● **Task brief**: Start at the top line and retype the data exactly through to the end.
********************
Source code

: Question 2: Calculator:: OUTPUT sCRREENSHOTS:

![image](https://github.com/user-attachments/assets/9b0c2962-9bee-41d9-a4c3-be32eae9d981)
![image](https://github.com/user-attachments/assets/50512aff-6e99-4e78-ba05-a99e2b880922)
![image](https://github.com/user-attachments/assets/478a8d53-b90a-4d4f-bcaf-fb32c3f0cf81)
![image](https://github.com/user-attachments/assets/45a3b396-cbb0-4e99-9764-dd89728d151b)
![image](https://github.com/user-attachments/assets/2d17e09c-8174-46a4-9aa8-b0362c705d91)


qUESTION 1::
********************
● **Finished exercise**:
Source code

: Question 2: Calculator:: OUTPUT sCRREENSHOTS:

![image](https://github.com/user-attachments/assets/9b0c2962-9bee-41d9-a4c3-be32eae9d981)
![image](https://github.com/user-attachments/assets/50512aff-6e99-4e78-ba05-a99e2b880922)
![image](https://github.com/user-attachments/assets/478a8d53-b90a-4d4f-bcaf-fb32c3f0cf81)
![image](https://github.com/user-attachments/assets/45a3b396-cbb0-4e99-9764-dd89728d151b)
![image](https://github.com/user-attachments/assets/2d17e09c-8174-46a4-9aa8-b0362c705d91)


qUESTION 1::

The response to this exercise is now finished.